Angesichts einer Rekordernte von 29,5 Millionen Tonnen in der Saison 2025/26 sieht sich Argentinien mit einem Rückgang der Proteinqualität von Weizen konfrontiert und erwägt Importe des paraguayischen Getreides, das als ‚Verbesserungsgetreide‘ anerkannt ist. Die Capeco warnt, dass die Anbaufläche in Paraguay aufgrund fehlender Rentabilität um 10 % bis 15 % schrumpfen könnte.

Die argentinische Mühlenindustrie erwägt Importe von Weizen aus Paraguay, um die geringe Proteinqualität der Rekordernte von 2025/26 auszugleichen, die laut der Börse von Rosario 29,5 Millionen Tonnen erreichte. Der Direktor der paraguayischen Kammer der Exporteure und Vermarkter von Getreide und Ölsaaten (Capeco), Hugo Pastore, erklärte, dass paraguayischer Weizen aufgrund seines hohen Proteingehalts als ‚Verbesserungsgetreide‘ geschätzt wird, das die Qualität des argentinischen Getreides steigern kann.

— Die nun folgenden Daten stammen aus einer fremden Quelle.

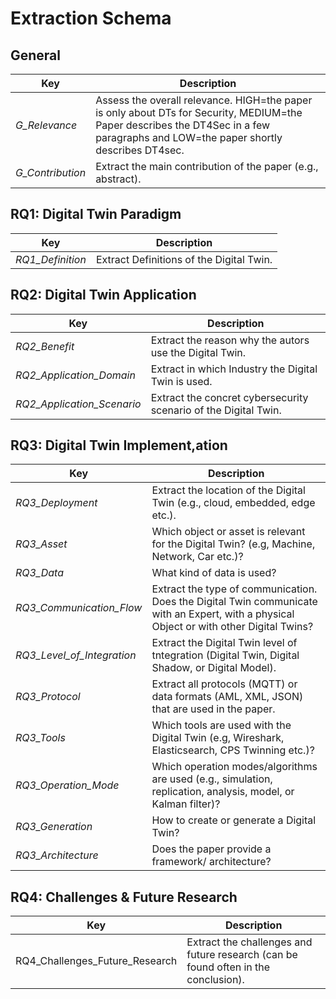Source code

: # Extraction Schema

## General

| **Key**          | **Description**                                                                                                                                                                  |
|------------------|----------------------------------------------------------------------------------------------------------------------------------------------------------------------------------|
| _G_Relevance_    | Assess the overall relevance. HIGH=the paper is only about DTs for Security, MEDIUM=the Paper describes the DT4Sec in a few paragraphs and LOW=the paper shortly describes DT4sec. |
| _G_Contribution_ | Extract the main contribution of the paper (e.g., abstract).                                                                                                                     |

## RQ1: Digital Twin Paradigm

| **Key**          | **Description**                          |
|------------------|------------------------------------------|
| _RQ1_Definition_ | Extract Definitions of the Digital Twin. |

## RQ2: Digital Twin Application

| **Key**                    | **Description**                                                 |
|----------------------------|-----------------------------------------------------------------|
| _RQ2_Benefit_              | Extract the reason why the autors use the Digital Twin.         |
| _RQ2_Application_Domain_   | Extract in which Industry the Digital Twin is used.             |
| _RQ2_Application_Scenario_ | Extract the concret cybersecurity scenario of the Digital Twin. |

## RQ3: Digital Twin Implement,ation

| **Key**                    | **Description**                                                                                                                          |
|----------------------------|------------------------------------------------------------------------------------------------------------------------------------------|
| _RQ3_Deployment_           | Extract the location of the Digital Twin (e.g., cloud, embedded, edge etc.).                                                             |
| _RQ3_Asset_                | Which object or asset is relevant for the Digital Twin? (e.g, Machine, Network, Car etc.)?                                               |
| _RQ3_Data_                 | What kind of data is used?                                                                                                               |
| _RQ3_Communication_Flow_   | Extract the type of communication. Does the Digital Twin communicate with an Expert, with a physical Object or with other Digital Twins? |
| _RQ3_Level_of_Integration_ | Extract the Digital Twin level of tntegration (Digital Twin, Digital Shadow, or Digital Model).                                          |
| _RQ3_Protocol_             | Extract all protocols (MQTT) or data formats (AML, XML, JSON) that are used in the paper.                                                |
| _RQ3_Tools_                | Which tools are used with the Digital Twin (e.g, Wireshark, Elasticsearch, CPS Twinning etc.)?                                           |
| _RQ3_Operation_Mode_       | Which operation modes/algorithms are used (e.g., simulation, replication, analysis, model, or Kalman filter)?                            |
| _RQ3_Generation_           | How to create or generate a Digital Twin?                                                                                                |
| _RQ3_Architecture_         | Does the paper provide a framework/ architecture?                                                                                        |

## RQ4: Challenges & Future Research

| **Key**                        | **Description**                                                                    |
|--------------------------------|------------------------------------------------------------------------------------|
| RQ4_Challenges_Future_Research | Extract the challenges and future research (can be found often in the conclusion). |


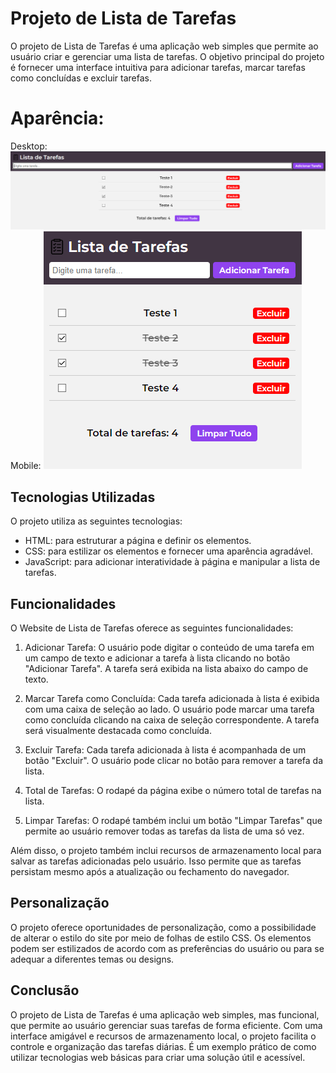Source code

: # Projeto de Lista de Tarefas

O projeto de Lista de Tarefas é uma aplicação web simples que permite ao usuário criar e gerenciar uma lista de tarefas. O objetivo principal do projeto é fornecer uma interface intuitiva para adicionar tarefas, marcar tarefas como concluídas e excluir tarefas.

# Aparência:
Desktop:
![Desktop](images/Desktop.png)
Mobile:
![Mobile](images/Mobile.png)

## Tecnologias Utilizadas

O projeto utiliza as seguintes tecnologias:

- HTML: para estruturar a página e definir os elementos.
- CSS: para estilizar os elementos e fornecer uma aparência agradável.
- JavaScript: para adicionar interatividade à página e manipular a lista de tarefas.

## Funcionalidades

O Website de Lista de Tarefas oferece as seguintes funcionalidades:

1. Adicionar Tarefa: O usuário pode digitar o conteúdo de uma tarefa em um campo de texto e adicionar a tarefa à lista clicando no botão "Adicionar Tarefa". A tarefa será exibida na lista abaixo do campo de texto.

2. Marcar Tarefa como Concluída: Cada tarefa adicionada à lista é exibida com uma caixa de seleção ao lado. O usuário pode marcar uma tarefa como concluída clicando na caixa de seleção correspondente. A tarefa será visualmente destacada como concluída.

3. Excluir Tarefa: Cada tarefa adicionada à lista é acompanhada de um botão "Excluir". O usuário pode clicar no botão para remover a tarefa da lista.

4. Total de Tarefas: O rodapé da página exibe o número total de tarefas na lista.

5. Limpar Tarefas: O rodapé também inclui um botão "Limpar Tarefas" que permite ao usuário remover todas as tarefas da lista de uma só vez.

Além disso, o projeto também inclui recursos de armazenamento local para salvar as tarefas adicionadas pelo usuário. Isso permite que as tarefas persistam mesmo após a atualização ou fechamento do navegador.

## Personalização

O projeto oferece oportunidades de personalização, como a possibilidade de alterar o estilo do site por meio de folhas de estilo CSS. Os elementos podem ser estilizados de acordo com as preferências do usuário ou para se adequar a diferentes temas ou designs.

## Conclusão

O projeto de Lista de Tarefas é uma aplicação web simples, mas funcional, que permite ao usuário gerenciar suas tarefas de forma eficiente. Com uma interface amigável e recursos de armazenamento local, o projeto facilita o controle e organização das tarefas diárias. É um exemplo prático de como utilizar tecnologias web básicas para criar uma solução útil e acessível.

Pastore hob das ‚Paradox des Überflusses‘ hervor: Die außergewöhnlich hohe Produktivität habe den Proteingehalt verringert und damit Raum für Importe geschaffen. Er erinnerte daran, dass Brasilien, der Hauptabnehmer von paraguayischem Weizen, diesen ebenfalls als Verbesserungsgetreide einstuft. ‚Argentinien wird wahrscheinlich einen Preis zahlen müssen, der dem Brasiliens entspricht oder besser ist, damit verkauft wird‘, sagte er.

In Paraguay ist die Weizenaussaatkampagne fortgeschritten, aber Pastore schätzt eine Reduzierung der Anbaufläche um 10 % bis 15 % im Vergleich zum vorherigen Zyklus aufgrund der geringen Rentabilität. ‚Die Produktionskosten sind hoch, und die Erzeugerpreise, die von 200 auf 230 US-Dollar pro Tonne gestiegen sind, decken die Ausgaben noch nicht‘, sagte er. Er betonte, dass die Priorität die Versorgung des Inlandsmarktes sei, aber bei günstigen klimatischen Erträgen könne ein Überschuss für den Export vorhanden sein.

Die Capeco warnt, dass die Abhängigkeit von einem einzigen Käufer (Brasilien) riskant sei und die Öffnung des argentinischen Marktes strategisch wäre, sofern die Handelsbedingungen wettbewerbsfähig seien.